Log format conventions

# Good
logger.info("chat_request_received", session_id=session.id, message_count=5)

# Never
logger.info(f"chat request received for {session.id}")  # no f-strings
logger.error("something failed", error=str(e))          # use logger.exception for exceptions

Rules:

  • Event names are lowercase_with_underscores
  • Variables are keyword arguments, never interpolated into the event string
  • Use logger.exception() (not .error()) when inside an except block — preserves the full traceback

Log levels by environment

Environment Level
development DEBUG
staging INFO
production WARNING

Prometheus metrics

Metrics are exposed at GET /metrics and scraped by Prometheus.

Metric Type Description
http_requests_total Counter Request count by method, endpoint, status
http_request_duration_seconds Histogram Request latency by method, endpoint
llm_inference_duration_seconds Histogram LLM call latency by model
llm_stream_duration_seconds Histogram Streaming call latency by model
db_connections Gauge Active database connections

Grafana dashboards are pre-configured in grafana/. Start the full stack with make stack-up ENV=development to access them at http://localhost:3000 (admin/admin).
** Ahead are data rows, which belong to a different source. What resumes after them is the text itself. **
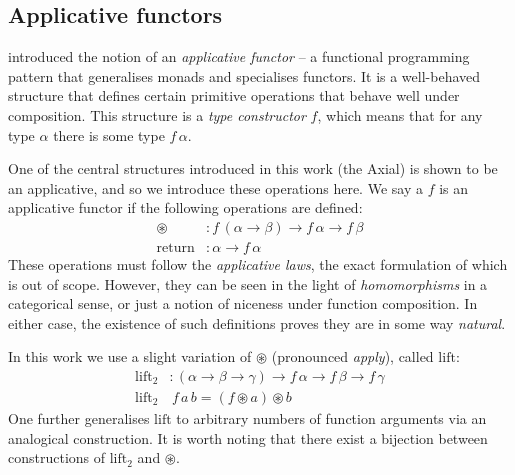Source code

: \subsection{Applicative functors}

\textcite{mcbride2008applicative} introduced the notion of an \textit{applicative functor} -- a functional programming pattern that generalises monads and specialises functors. It is a well-behaved structure that defines certain primitive operations that behave well under composition. This structure is a \textit{type constructor} $f$, which means that for any type $\alpha$ there is some type $f\,\alpha$.

One of the central structures introduced in this work (the Axial) is shown to be an applicative, and so we introduce these operations here. We say a $f$ is an applicative functor if the following operations are defined:
\begin{align*}
\circledast &: f\,(\alpha \to \beta) \to f\,\alpha \to f\,\beta \\
\mathrm{return} &: \alpha \to f\,\alpha
\end{align*}
These operations must follow the \textit{applicative laws}, the exact formulation of which is out of scope. However, they can be seen in the light of \textit{homomorphisms} in a categorical sense, or just a notion of niceness under function composition. In either case, the existence of such definitions proves they are in some way \textit{natural}. 

In this work we use a slight variation of $\circledast$ (pronounced \textit{apply}), called $\mathrm{lift}$:
\begin{align*}
\mathrm{lift}_2& : (\alpha \to \beta \to \gamma) \to f\,\alpha \to f\,\beta \to f\,\gamma \\ 
\mathrm{lift}_2&\,f\,a\,b = (f \circledast a) \circledast b
\end{align*}
One further generalises $\mathrm{lift}$ to arbitrary numbers of function arguments via an analogical construction. It is worth noting that there exist a bijection between constructions of $\mathrm{lift}_2$ and $\circledast$.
Request profiling (debug only)

When DEBUG=true, ProfilingMiddleware profiles every request using pyinstrument. When a request exceeds PROFILING_THRESHOLD_SECONDS, a JSON report is saved to PROFILING_DIR.

Each report file is named {request_id}.json and contains:

{
  "request_id": "...",
  "endpoint": "POST /api/v1/chatbot/chat",
  "wall_time_ms": 1842,
  "cpu_time_ms": 145,
  "io_wait_ms": 1697,
  "memory_peak_kb": 4820,
  "top_memory_allocators": [...],
  "call_tree": {...}
}

Set PROFILING_THRESHOLD_SECONDS=0 to profile every request.

The request_id in the filename matches the X-Request-ID response header, so you can correlate profiles with specific log lines.


Request ID propagation

Every request gets a unique X-Request-ID header via asgi-correlation-id. This ID is:

  • Returned in the response headers
  • Bound to every log line for that request
  • Used as the filename for profile reports

Use the X-Request-ID from a response to grep logs, find profiles, and look up Langfuse traces for that exact request.